When we take a look at biology textbooks (Campbell, Pearson etc), they will only mention the difference between eukaryotic and prokaryotic ribosome sedimentation rates. Why is sedimentation rate numerically important for ribosomes and not for other organelles like the mitochondria or the nucleus?
- Ultracentrifugation was necessary to identify and ribosomes, and characterize them on the basis of their size. The method does not allow an absolute measurement of molecular mass, but uses a relative quantitation as sedimentation coefficient, expressed in Svedberg Units (S).
- Nuclei and mitochondria were characterized by light microscopy and, being much larger than ribosomes, sediment at speeds which do not require an ultracentrifuge and would not be resolved in an ultracentrifuge.
- Nuclei and mitochondria vary in size, so their size is not a defining property for them. Ribosomes from one source all have the same size, which may differ from that of ribosomes from other sources in a definitive manner.
- Ribosomes are composed of smaller subunits, which are assembled from precursor particles of a different size.
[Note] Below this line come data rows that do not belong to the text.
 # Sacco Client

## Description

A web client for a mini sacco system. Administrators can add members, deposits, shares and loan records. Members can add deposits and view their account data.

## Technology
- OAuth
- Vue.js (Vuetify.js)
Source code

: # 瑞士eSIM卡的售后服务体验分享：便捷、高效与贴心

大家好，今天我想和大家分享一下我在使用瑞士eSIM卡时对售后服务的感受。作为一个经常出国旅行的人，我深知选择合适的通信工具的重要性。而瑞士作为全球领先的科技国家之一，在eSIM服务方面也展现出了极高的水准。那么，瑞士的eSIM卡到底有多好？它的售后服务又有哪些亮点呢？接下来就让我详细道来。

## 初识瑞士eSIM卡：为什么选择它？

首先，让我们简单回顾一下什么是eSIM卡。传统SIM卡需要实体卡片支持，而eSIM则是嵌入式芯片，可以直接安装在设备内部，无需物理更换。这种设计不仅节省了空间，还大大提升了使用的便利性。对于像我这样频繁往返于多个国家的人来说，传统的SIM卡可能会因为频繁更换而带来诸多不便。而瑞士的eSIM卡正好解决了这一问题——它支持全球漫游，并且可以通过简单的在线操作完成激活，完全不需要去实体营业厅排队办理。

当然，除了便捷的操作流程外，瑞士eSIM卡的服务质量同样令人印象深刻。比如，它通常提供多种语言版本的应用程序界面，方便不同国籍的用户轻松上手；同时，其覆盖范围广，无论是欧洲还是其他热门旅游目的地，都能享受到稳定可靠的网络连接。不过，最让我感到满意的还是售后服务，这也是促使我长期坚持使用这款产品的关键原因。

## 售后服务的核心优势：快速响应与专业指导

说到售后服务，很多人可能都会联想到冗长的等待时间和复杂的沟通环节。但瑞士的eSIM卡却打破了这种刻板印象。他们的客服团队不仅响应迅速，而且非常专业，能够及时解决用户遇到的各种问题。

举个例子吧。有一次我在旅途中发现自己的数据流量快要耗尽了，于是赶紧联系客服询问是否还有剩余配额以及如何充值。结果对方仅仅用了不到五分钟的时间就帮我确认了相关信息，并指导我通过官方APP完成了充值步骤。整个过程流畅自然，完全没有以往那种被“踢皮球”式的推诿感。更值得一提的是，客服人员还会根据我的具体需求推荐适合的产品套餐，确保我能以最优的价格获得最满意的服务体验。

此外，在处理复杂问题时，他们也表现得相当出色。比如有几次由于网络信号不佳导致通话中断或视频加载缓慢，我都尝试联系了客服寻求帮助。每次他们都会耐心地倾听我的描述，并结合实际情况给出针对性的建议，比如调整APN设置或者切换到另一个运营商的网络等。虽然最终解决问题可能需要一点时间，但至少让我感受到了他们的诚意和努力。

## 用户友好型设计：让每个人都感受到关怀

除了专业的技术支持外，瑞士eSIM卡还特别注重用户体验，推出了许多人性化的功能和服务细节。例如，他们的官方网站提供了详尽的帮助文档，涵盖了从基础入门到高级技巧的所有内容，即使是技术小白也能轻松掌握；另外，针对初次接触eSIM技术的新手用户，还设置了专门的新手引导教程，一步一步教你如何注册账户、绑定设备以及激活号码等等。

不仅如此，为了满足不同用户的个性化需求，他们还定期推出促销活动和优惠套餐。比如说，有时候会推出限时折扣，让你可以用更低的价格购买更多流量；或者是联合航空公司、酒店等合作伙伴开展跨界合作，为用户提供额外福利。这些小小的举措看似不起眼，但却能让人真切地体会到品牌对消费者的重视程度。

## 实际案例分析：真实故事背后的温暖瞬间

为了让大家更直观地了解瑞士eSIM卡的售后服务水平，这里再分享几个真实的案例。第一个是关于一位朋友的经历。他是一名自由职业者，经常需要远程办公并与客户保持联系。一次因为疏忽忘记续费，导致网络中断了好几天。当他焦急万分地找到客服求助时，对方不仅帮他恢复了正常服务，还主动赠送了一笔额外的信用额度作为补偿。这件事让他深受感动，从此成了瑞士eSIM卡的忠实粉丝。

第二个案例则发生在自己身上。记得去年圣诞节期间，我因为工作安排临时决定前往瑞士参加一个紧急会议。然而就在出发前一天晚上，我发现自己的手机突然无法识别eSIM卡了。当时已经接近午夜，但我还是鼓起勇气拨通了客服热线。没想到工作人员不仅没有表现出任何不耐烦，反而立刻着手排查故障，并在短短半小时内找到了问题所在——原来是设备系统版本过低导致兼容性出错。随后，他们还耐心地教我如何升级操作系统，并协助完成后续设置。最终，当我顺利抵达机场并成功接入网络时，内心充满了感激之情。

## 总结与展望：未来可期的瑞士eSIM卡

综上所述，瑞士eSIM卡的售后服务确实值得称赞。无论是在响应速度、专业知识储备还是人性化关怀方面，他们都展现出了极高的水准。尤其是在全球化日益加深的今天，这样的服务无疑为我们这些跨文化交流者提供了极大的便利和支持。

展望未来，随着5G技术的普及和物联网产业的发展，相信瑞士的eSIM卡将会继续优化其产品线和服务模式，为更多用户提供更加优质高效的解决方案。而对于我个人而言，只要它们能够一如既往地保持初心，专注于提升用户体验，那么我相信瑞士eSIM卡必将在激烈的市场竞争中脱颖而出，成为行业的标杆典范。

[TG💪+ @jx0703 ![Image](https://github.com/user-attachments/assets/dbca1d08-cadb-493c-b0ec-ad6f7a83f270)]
They occur in larger complexes on mRNA (polysomes). These forms of different but specific size can be separated and characterized by on the basis of size in the ultracentrifuge — i.e. by their sedimentation coefficient.
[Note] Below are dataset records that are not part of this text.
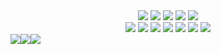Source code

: <div style="diplay: flex;" align="center">
  <img src="https://img.shields.io/badge/Switch-E60012?style=for-the-badge&logo=nintendo-switch&logoColor=white" />
  <img src="https://img.shields.io/badge/battle.net-%2300AEFF.svg?style=for-the-badge&logo=battle.net&logoColor=white" />
  <img src="https://img.shields.io/badge/nVIDIA-%2376B900.svg?style=for-the-badge&logo=nVIDIA&logoColor=white" />
  <img src="https://img.shields.io/badge/Ubisoft-%23F5F5F5.svg?style=for-the-badge&logo=Ubisoft&logoColor=black" />
  <img src="https://img.shields.io/badge/unity-%23000000.svg?style=for-the-badge&logo=unity&logoColor=white" />
</div>

<div style="diplay: flex;" align="center">
  <img src="https://img.shields.io/badge/react-%2320232a.svg?style=for-the-badge&logo=react&logoColor=%2361DAFB" />
  <img src="https://img.shields.io/badge/React_Router-CA4245?style=for-the-badge&logo=react-router&logoColor=white" />
  <img src="https://img.shields.io/badge/redux-%23593d88.svg?style=for-the-badge&logo=redux&logoColor=white" />
  <img src="https://img.shields.io/badge/javascript-%23323330.svg?style=for-the-badge&logo=javascript&logoColor=%23F7DF1E" />
  <img src="https://img.shields.io/badge/tailwindcss-%2338B2AC.svg?style=for-the-badge&logo=tailwind-css&logoColor=white" />
  <img src="https://img.shields.io/badge/bootstrap-%23563D7C.svg?style=for-the-badge&logo=bootstrap&logoColor=white" />
  <img src="https://img.shields.io/badge/Babel-F9DC3e?style=for-the-badge&logo=babel&logoColor=black" />
</div>

<div style="display: flex;"  align="center">
  <div><img src="https://github-readme-stats.vercel.app/api?username=wilmer16&theme=react&show_icons=true&hide_border=true&count_private=true" /></div>
  <div><img src="https://github-readme-streak-stats.herokuapp.com/?user=wilmer16&theme=react&hide_border=true" /></div>
  <div"><img src="https://github-readme-stats.vercel.app/api/top-langs/?username=wilmer16&theme=react&show_icons=true&hide_border=true&layout=compact" /></div>
</div>
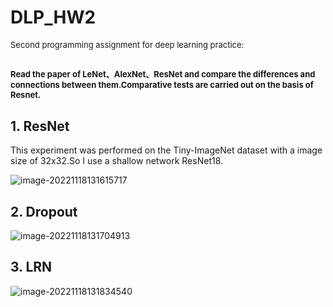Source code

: # DLP_HW2
<font size=2>Second programming assignment for deep learning practice:</font> 

<font size=2>Read the paper of LeNet、AlexNet、ResNet and compare the differences and connections between them.Comparative tests are carried out on the basis of Resnet.</font>
------
## 1. ResNet
This experiment was performed on the Tiny-ImageNet dataset with a image size of 32x32.So I use a shallow network ResNet18.

![image-20221118131615717](file://C:/Users/Ding/AppData/Roaming/Typora/typora-user-images/image-20221118131615717.png?lastModify=1668757648)

## 2. Dropout

![image-20221118131704913](file://C:/Users/Ding/AppData/Roaming/Typora/typora-user-images/image-20221118131704913.png?lastModify=1668757669)

## 3. LRN

![image-20221118131834540](file://C:/Users/Ding/AppData/Roaming/Typora/typora-user-images/image-20221118131834540.png?lastModify=1668757678)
Amplification and examples
Prokaryotic monoribosomes (e.g. E. coli) have a sedimentation value of 70S, the cytoplasmic monoribosomes of eukaryotes (e.g. rat) 80S, and those of mammalian mitochondria between 50 and 60S. The values may differ for different eukaryotes and prokaryotes, but are constant for one species, reflecting the constant ribonucleoprotein composition of the particles.
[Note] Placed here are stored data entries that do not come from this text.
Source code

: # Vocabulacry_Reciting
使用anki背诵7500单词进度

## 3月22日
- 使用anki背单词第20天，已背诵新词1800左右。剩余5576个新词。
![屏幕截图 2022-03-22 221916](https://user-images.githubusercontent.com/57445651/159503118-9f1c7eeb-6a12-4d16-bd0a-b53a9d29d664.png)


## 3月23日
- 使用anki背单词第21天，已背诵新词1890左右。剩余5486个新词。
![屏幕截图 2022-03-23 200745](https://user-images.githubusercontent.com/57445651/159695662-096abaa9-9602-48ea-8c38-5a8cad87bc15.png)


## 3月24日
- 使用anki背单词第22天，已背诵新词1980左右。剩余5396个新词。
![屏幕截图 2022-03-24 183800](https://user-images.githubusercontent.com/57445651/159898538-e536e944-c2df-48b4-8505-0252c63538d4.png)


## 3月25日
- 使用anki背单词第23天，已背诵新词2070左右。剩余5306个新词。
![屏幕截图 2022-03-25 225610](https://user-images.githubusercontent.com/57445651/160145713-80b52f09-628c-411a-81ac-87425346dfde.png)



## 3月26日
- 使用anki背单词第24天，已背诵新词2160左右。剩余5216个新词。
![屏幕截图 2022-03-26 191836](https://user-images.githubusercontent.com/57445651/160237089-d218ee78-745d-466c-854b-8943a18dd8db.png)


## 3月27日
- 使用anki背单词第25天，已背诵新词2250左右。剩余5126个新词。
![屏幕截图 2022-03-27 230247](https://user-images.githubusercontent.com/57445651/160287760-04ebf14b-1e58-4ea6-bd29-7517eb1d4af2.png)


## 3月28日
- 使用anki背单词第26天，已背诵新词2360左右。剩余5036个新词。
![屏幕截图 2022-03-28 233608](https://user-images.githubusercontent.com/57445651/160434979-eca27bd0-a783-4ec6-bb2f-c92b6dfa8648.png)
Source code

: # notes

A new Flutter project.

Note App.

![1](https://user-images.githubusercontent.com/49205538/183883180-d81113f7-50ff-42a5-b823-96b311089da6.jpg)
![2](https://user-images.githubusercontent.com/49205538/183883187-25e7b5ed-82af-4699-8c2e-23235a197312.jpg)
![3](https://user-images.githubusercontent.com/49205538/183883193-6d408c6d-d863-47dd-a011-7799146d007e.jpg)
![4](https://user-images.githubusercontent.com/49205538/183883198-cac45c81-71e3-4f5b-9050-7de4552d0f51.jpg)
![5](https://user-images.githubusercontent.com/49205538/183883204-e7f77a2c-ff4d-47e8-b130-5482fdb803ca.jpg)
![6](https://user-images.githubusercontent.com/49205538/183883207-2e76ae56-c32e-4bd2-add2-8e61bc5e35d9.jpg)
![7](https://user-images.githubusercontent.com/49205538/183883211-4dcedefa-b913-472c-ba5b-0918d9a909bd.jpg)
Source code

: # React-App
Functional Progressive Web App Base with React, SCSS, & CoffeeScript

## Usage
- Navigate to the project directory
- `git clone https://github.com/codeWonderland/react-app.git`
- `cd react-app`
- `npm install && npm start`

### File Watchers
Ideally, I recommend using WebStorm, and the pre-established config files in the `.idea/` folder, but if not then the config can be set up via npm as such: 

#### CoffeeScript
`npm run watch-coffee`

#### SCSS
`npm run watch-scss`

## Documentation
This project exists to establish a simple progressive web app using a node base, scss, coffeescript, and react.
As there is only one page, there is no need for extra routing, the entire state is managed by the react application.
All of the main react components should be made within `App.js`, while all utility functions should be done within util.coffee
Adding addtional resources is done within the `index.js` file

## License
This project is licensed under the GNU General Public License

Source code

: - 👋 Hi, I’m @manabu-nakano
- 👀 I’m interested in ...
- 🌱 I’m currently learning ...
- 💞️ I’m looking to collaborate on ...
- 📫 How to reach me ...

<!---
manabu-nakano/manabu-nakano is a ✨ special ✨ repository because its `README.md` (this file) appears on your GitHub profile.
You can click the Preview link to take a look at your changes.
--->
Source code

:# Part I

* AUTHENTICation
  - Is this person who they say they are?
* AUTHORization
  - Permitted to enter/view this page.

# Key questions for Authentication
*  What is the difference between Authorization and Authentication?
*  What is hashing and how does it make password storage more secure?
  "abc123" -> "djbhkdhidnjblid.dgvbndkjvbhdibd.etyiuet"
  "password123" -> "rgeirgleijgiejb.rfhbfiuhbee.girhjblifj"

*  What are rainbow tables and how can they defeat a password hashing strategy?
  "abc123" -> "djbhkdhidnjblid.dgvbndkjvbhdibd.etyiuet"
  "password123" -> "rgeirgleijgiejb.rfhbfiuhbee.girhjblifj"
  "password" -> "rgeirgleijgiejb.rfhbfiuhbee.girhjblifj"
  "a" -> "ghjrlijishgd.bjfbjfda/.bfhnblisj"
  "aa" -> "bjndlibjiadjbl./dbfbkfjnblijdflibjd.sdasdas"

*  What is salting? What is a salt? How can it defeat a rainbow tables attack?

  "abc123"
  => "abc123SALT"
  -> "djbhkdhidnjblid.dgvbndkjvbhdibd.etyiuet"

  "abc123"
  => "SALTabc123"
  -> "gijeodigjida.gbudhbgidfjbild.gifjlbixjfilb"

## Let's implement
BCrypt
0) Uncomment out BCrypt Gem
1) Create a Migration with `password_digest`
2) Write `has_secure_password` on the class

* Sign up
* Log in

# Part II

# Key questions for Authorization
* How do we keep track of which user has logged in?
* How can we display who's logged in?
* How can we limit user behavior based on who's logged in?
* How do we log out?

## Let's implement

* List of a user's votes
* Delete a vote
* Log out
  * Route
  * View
All ribosomes have two subunits — a large subunit (50S and 60S for the prokaryotes and eukaryotes mentioned, respectively) and a small subunit (30S and 40S). The subunits are identified by ultracentrifugation, which is also used to separate them preparatively. Hence it is natural that their S values should be used to name them.
The formation of ribosomal subunits from RNA and protein involves sequential addition of proteins. The different sized intermediates at different stages can be differentiated by their sedimentation, and it is natural to refer to them by their S values.
Ultracentrifugation is also used to separate and characterize the ribosomal RNAs in a similar manner.
The Wikipedia entry on ribosomes corroborates some of the factual data I have presented.
The Svedberg unit is measurement used to characterize the ribosomal subunits. And it represents rate of sedimentation in centrifugation process instead of size.
But every organelle and sub-cellular material has its own sedimentation rate. On basis of this characteristic, differential centrifugation technique works.
In case of ribosomes, it may be used so that it becomes easy to differentiate between different subunits.